Source data:
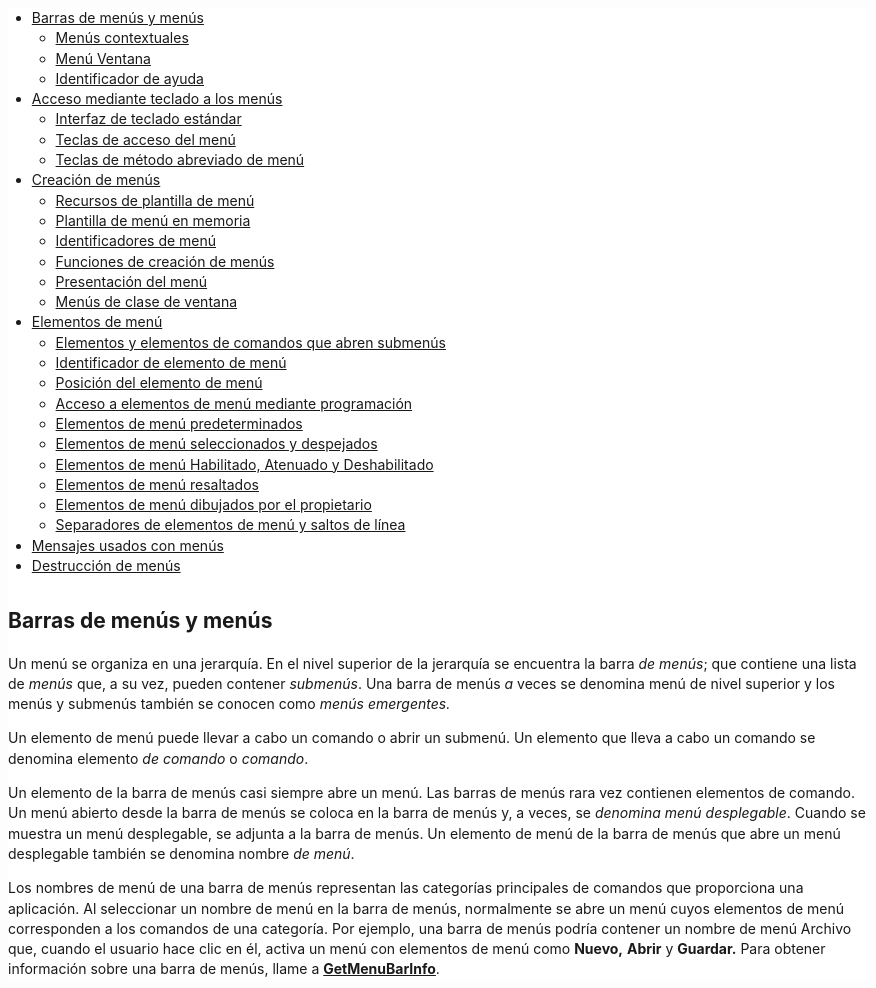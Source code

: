 -   [Barras de menús y menús](#menu-bars-and-menus)
    -   [Menús contextuales](#shortcut-menus)
    -   [Menú Ventana](#the-window-menu)
    -   [Identificador de ayuda](#help-identifier)
-   [Acceso mediante teclado a los menús](#keyboard-access-to-menus)
    -   [Interfaz de teclado estándar](#standard-keyboard-interface)
    -   [Teclas de acceso del menú](#menu-access-keys)
    -   [Teclas de método abreviado de menú](#menu-shortcut-keys)
-   [Creación de menús](#menu-creation)
    -   [Recursos de plantilla de menú](#menu-template-resources)
    -   [Plantilla de menú en memoria](#menu-template-in-memory)
    -   [Identificadores de menú](#menu-handles)
    -   [Funciones de creación de menús](#menu-creation-functions)
    -   [Presentación del menú](#menu-display)
    -   [Menús de clase de ventana](#window-class-menus)
-   [Elementos de menú](#menu-items)
    -   [Elementos y elementos de comandos que abren submenús](#command-items-and-items-that-open-submenus)
    -   [Identificador de elemento de menú](#menu-item-identifier)
    -   [Posición del elemento de menú](#menu-item-position)
    -   [Acceso a elementos de menú mediante programación](#accessing-menu-items-programmatically)
    -   [Elementos de menú predeterminados](#default-menu-items)
    -   [Elementos de menú seleccionados y despejados](#selected-and-clear-menu-items)
    -   [Elementos de menú Habilitado, Atenuado y Deshabilitado](#enabled-grayed-and-disabled-menu-items)
    -   [Elementos de menú resaltados](#highlighted-menu-items)
    -   [Elementos de menú dibujados por el propietario](#owner-drawn-menu-items)
    -   [Separadores de elementos de menú y saltos de línea](#menu-item-separators-and-line-breaks)
-   [Mensajes usados con menús](#messages-used-with-menus)
-   [Destrucción de menús](#menu-destruction)

## <a name="menu-bars-and-menus"></a>Barras de menús y menús

Un menú se organiza en una jerarquía. En el nivel superior de la jerarquía se encuentra la barra *de menús*; que contiene una lista de *menús* que, a su vez, pueden contener *submenús*. Una barra de menús *a* veces se denomina menú de nivel superior y los menús y submenús también se conocen como *menús emergentes.*

Un elemento de menú puede llevar a cabo un comando o abrir un submenú. Un elemento que lleva a cabo un comando se denomina elemento *de comando* o *comando*.

Un elemento de la barra de menús casi siempre abre un menú. Las barras de menús rara vez contienen elementos de comando. Un menú abierto desde la barra de menús se coloca en la barra de menús y, a veces, se *denomina menú desplegable*. Cuando se muestra un menú desplegable, se adjunta a la barra de menús. Un elemento de menú de la barra de menús que abre un menú desplegable también se denomina nombre *de menú*.

Los nombres de menú de una barra de menús representan las categorías principales de comandos que proporciona una aplicación. Al seleccionar un nombre de menú en la barra de menús, normalmente se abre un menú cuyos elementos de menú corresponden a los comandos de una categoría. Por ejemplo, una barra  de menús podría contener un nombre de menú Archivo que, cuando el usuario hace clic en él, activa un menú con elementos de menú como **Nuevo,** **Abrir** y **Guardar.** Para obtener información sobre una barra de menús, llame a [**GetMenuBarInfo**](/windows/desktop/api/Winuser/nf-winuser-getmenubarinfo).

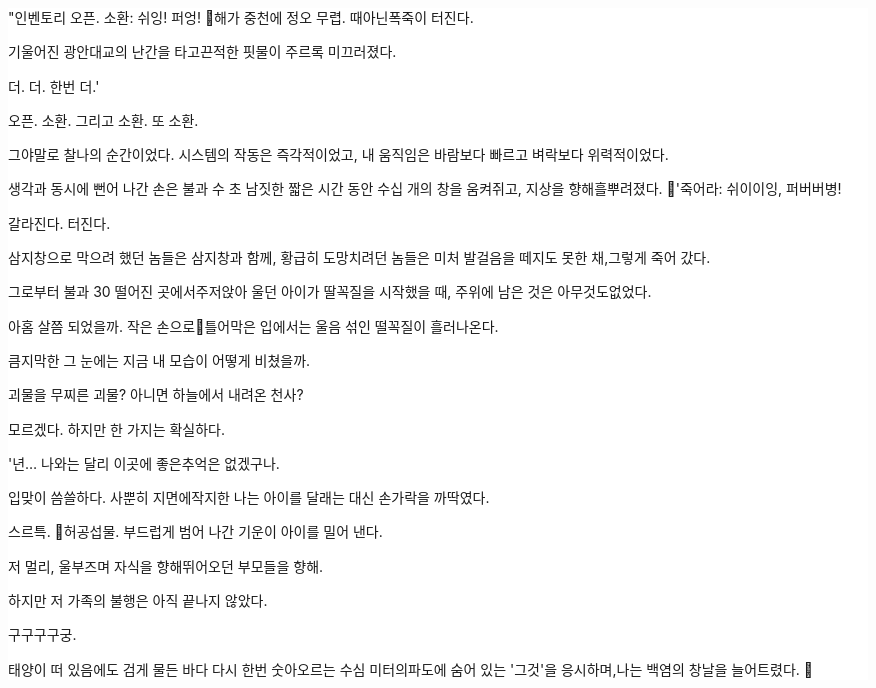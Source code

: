 "인벤토리 오픈. 소환:
쉬잉! 퍼엉!
해가 중천에 정오 무렵. 때아닌폭죽이 터진다.

기울어진 광안대교의 난간을 타고끈적한 핏물이 주르록 미끄러졌다.

더. 더. 한번 더.'

오픈. 소환. 그리고 소환. 또 소환.

그야말로 찰나의 순간이었다. 시스템의 작동은 즉각적이었고, 내 움직임은 바람보다 빠르고 벼락보다 위력적이었다.

생각과 동시에 뻔어 나간 손은 불과 수 초 남짓한 짧은 시간 동안 수십 개의 창을 움켜쥐고, 지상을 향해흘뿌려졌다.
'죽어라:
쉬이이잉, 퍼버버병!

갈라진다. 터진다.

삼지창으로 막으려 했던 놈들은 삼지창과 함께, 황급히 도망치려던 놈들은 미처 발걸음을 떼지도 못한 채,그렇게 죽어 갔다.

그로부터 불과 30 떨어진 곳에서주저앉아 울던 아이가 딸꼭질을 시작했을 때, 주위에 남은 것은 아무것도없었다.

아홈 살쯤 되었을까. 작은 손으로틀어막은 입에서는 울음 섞인 떨꼭질이 흘러나온다.

큼지막한 그 눈에는 지금 내 모습이 어떻게 비쳤을까.

괴물을 무찌른 괴물? 아니면 하늘에서 내려온 천사?

모르겠다. 하지만 한 가지는 확실하다.

'년… 나와는 달리 이곳에 좋은추억은 없겠구나.

입맞이 씀쓸하다. 사뿐히 지면에작지한 나는 아이를 달래는 대신 손가락을 까딱였다.

스르특.
허공섭물. 부드럽게 범어 나간 기운이 아이를 밀어 낸다.

저 멀리, 울부즈며 자식을 향해뛰어오던 부모들을 향해.

하지만 저 가족의 불행은 아직 끝나지 않았다.

구구구구궁.

태양이 떠 있음에도 검게 물든 바다
다시 한번 숫아오르는 수심 미터의파도에 숨어 있는 '그것'을 응시하며,나는 백염의 창날을 늘어트렸다.


Exercise description:
Start with the line above that contains "por el propietario](#owner-drawn-menu-items)" and end with the line that contains "Un elemento de menú puede". Write out those lines exactly, and only those.

Answer space:
    -   [Elementos de menú dibujados por el propietario](#owner-drawn-menu-items)
    -   [Separadores de elementos de menú y saltos de línea](#menu-item-separators-and-line-breaks)
-   [Mensajes usados con menús](#messages-used-with-menus)
-   [Destrucción de menús](#menu-destruction)

## <a name="menu-bars-and-menus"></a>Barras de menús y menús

Un menú se organiza en una jerarquía. En el nivel superior de la jerarquía se encuentra la barra *de menús*; que contiene una lista de *menús* que, a su vez, pueden contener *submenús*. Una barra de menús *a* veces se denomina menú de nivel superior y los menús y submenús también se conocen como *menús emergentes.*

Un elemento de menú puede llevar a cabo un comando o abrir un submenú. Un elemento que lleva a cabo un comando se denomina elemento *de comando* o *comando*.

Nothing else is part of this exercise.